Many people focus on investment returns and how much money they will have when they retire. There are countless articles and countless “retirement calculators” to choose from. And with people getting pounded in various media sources about how much they have NOT saved for retirement, and how they will be eating dog food because their health care costs are going to eat all of their savings, we can easily see why people are depressed about this topic.
Because face it, based on typical calculations and projections, a very large chunk of Americans will not have enough for their fantasy retirement.
So what can people do? One thing I argue they do is to put as much energy in keeping living costs lower as they do in trying to boost retirement returns (let’s face it, many people focus TOO much on investment returns, often trying to squeeze more retirement money out of a small monthly savings plan, when they should be SAVING MORE). A cost reduction provides many benefits.

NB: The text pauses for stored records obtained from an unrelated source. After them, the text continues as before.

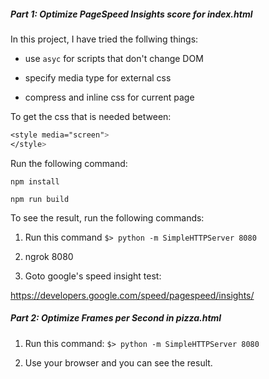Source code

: ##### Part 1: Optimize PageSpeed Insights score for index.html
In this project, I have tried the follwing things:

- use `asyc` for scripts that don't change DOM

- specify media type for external css

- compress and inline css for current page

To get the css that is needed between:

```css
<style media="screen">
</style>
```

Run the following command:

`npm install`

`npm run build`

To see the result, run the following commands:
1. Run this command
`$> python -m SimpleHTTPServer 8080`

2. ngrok 8080

3. Goto google's speed insight test:

https://developers.google.com/speed/pagespeed/insights/

##### Part 2: Optimize Frames per Second in pizza.html

1. Run this command:
`$> python -m SimpleHTTPServer 8080`

2. Use your browser and you can see the result.
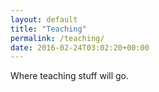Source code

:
 ```yaml
---
layout: default
title: "Teaching"
permalink: /teaching/
date: 2016-02-24T03:02:20+00:00
---
```


Where teaching stuff will go.
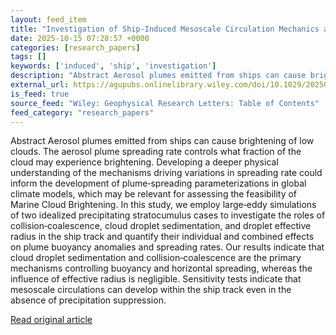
 ```yaml
---
layout: feed_item
title: "Investigation of Ship‐Induced Mesoscale Circulation Mechanics and Aerosol Plume Spreading Rates"
date: 2025-10-15 07:28:57 +0000
categories: [research_papers]
tags: []
keywords: ['induced', 'ship', 'investigation']
description: "Abstract Aerosol plumes emitted from ships can cause brightening of low clouds"
external_url: https://agupubs.onlinelibrary.wiley.com/doi/10.1029/2025GL116904?af=R
is_feed: true
source_feed: "Wiley: Geophysical Research Letters: Table of Contents"
feed_category: "research_papers"
---
```


Abstract Aerosol plumes emitted from ships can cause brightening of low clouds. The aerosol plume spreading rate controls what fraction of the cloud may experience brightening. Developing a deeper physical understanding of the mechanisms driving variations in spreading rate could inform the development of plume‐spreading parameterizations in global climate models, which may be relevant for assessing the feasibility of Marine Cloud Brightening. In this study, we employ large‐eddy simulations of two idealized precipitating stratocumulus cases to investigate the roles of collision‐coalescence, cloud droplet sedimentation, and droplet effective radius in the ship track and quantify their individual and combined effects on plume buoyancy anomalies and spreading rates. Our results indicate that cloud droplet sedimentation and collision‐coalescence are the primary mechanisms controlling buoyancy and horizontal spreading, whereas the influence of effective radius is negligible. Sensitivity tests indicate that mesoscale circulations can develop within the ship track even in the absence of precipitation suppression.

[Read original article](https://agupubs.onlinelibrary.wiley.com/doi/10.1029/2025GL116904?af=R)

Here are a few:
- cost reductions are often an after tax savings so any reductions provide $1 for $1 increases in retirement disposable income
- cost reductions build in INFLATION ADJUSTMENTS AUTOMATICALLY because there is no cost that inflates every year
- some provide tax credits and benefits and may even make money (think solar electricity)

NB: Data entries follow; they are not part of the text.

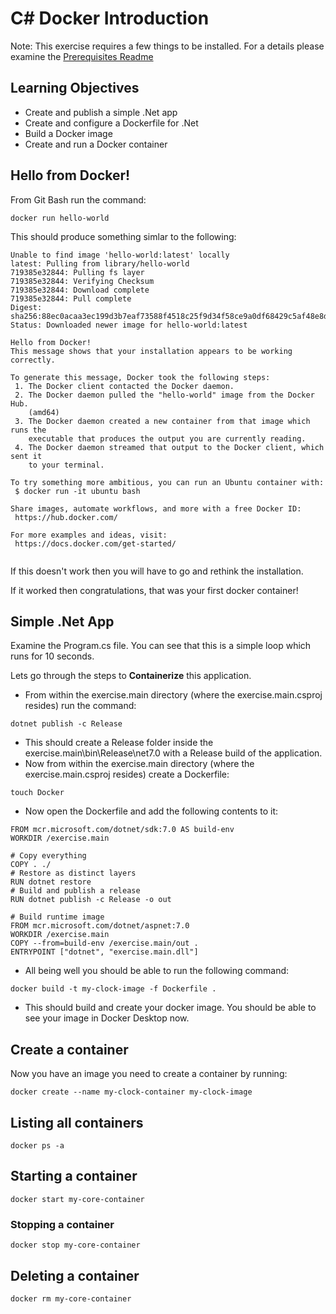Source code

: # C# Docker Introduction

Note: This exercise requires a few things to be installed.  For a details please examine the [Prerequisites Readme](PREREQUISITES.md)

## Learning Objectives
- Create and publish a simple .Net app
- Create and configure a Dockerfile for .Net  
- Build a Docker image
- Create and run a Docker container

## Hello from Docker!

From Git Bash run the command:  
```
docker run hello-world  
```
This should produce something simlar to the following:  
```
Unable to find image 'hello-world:latest' locally
latest: Pulling from library/hello-world
719385e32844: Pulling fs layer
719385e32844: Verifying Checksum
719385e32844: Download complete
719385e32844: Pull complete
Digest: sha256:88ec0acaa3ec199d3b7eaf73588f4518c25f9d34f58ce9a0df68429c5af48e8d
Status: Downloaded newer image for hello-world:latest

Hello from Docker!
This message shows that your installation appears to be working correctly.

To generate this message, Docker took the following steps:
 1. The Docker client contacted the Docker daemon.
 2. The Docker daemon pulled the "hello-world" image from the Docker Hub.
    (amd64)
 3. The Docker daemon created a new container from that image which runs the
    executable that produces the output you are currently reading.
 4. The Docker daemon streamed that output to the Docker client, which sent it
    to your terminal.

To try something more ambitious, you can run an Ubuntu container with:
 $ docker run -it ubuntu bash

Share images, automate workflows, and more with a free Docker ID:
 https://hub.docker.com/

For more examples and ideas, visit:
 https://docs.docker.com/get-started/


 ```
If this doesn't work then you will have to go and rethink the installation.  

If it worked then congratulations, that was your first docker container!  

## Simple .Net App


Examine the Program.cs file.  You can see that this is a simple loop which runs for 10 seconds.  

Lets go through the steps to **Containerize** this application.  

- From within the exercise.main directory (where the exercise.main.csproj resides) run the 
command:  

```
dotnet publish -c Release 
```

- This should create a Release folder inside the exercise.main\bin\Release\net7.0 with a Release build of the application.  
- Now from within the exercise.main directory (where the exercise.main.csproj resides) create a Dockerfile:
```
touch Docker
```
- Now open the Dockerfile and add the following contents to it:  
```
FROM mcr.microsoft.com/dotnet/sdk:7.0 AS build-env
WORKDIR /exercise.main

# Copy everything
COPY . ./
# Restore as distinct layers
RUN dotnet restore
# Build and publish a release
RUN dotnet publish -c Release -o out

# Build runtime image
FROM mcr.microsoft.com/dotnet/aspnet:7.0
WORKDIR /exercise.main
COPY --from=build-env /exercise.main/out .
ENTRYPOINT ["dotnet", "exercise.main.dll"]
```
- All being well you should be able to run the following command: 
```
docker build -t my-clock-image -f Dockerfile .  
```
- This should build and create your docker image.  You should be able to see your image in Docker Desktop now.  

## Create a container
Now you have an image you need to create a container by running:
```
docker create --name my-clock-container my-clock-image 
```
## Listing all containers 
```
docker ps -a
```
## Starting a container
```
docker start my-core-container
```

### Stopping a container
```
docker stop my-core-container
```

## Deleting a container
```
docker rm my-core-container
```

- And some offer better almost guaranteed rates of return than other investments
Just think – a $150/month electric bill could be eliminated with an investment in solar. I have seen a number of solar conversion analyses that offer a much higher RoR (rate of return) than stocks have given, especially if the tax credit is included. Also, that $150 electric bill could creep up every year as the utility company raises rates. That cost inflation would be eliminated. And that would be $150 back in your pocket monthly.
Other ideas include downsizing to a warmer state (avoiding heating bills), moving to a place with well water (avoid water bills), and moving to lower tax locales (taxes seem to ALWAYS INFLATE). Of course some people don’t want to move but this article is not for stubborn people. It’s for people that want to take action to enjoy a comfortable life without being a slave to bills.
And this doesn’t apply to just retirees. Younger people can make these decisions too. Keeping home size manageable, keeping expenses lower (no big car payments!), and making other small money decisions that add up (groceries, phone bills, luxuries, etc) all contribute.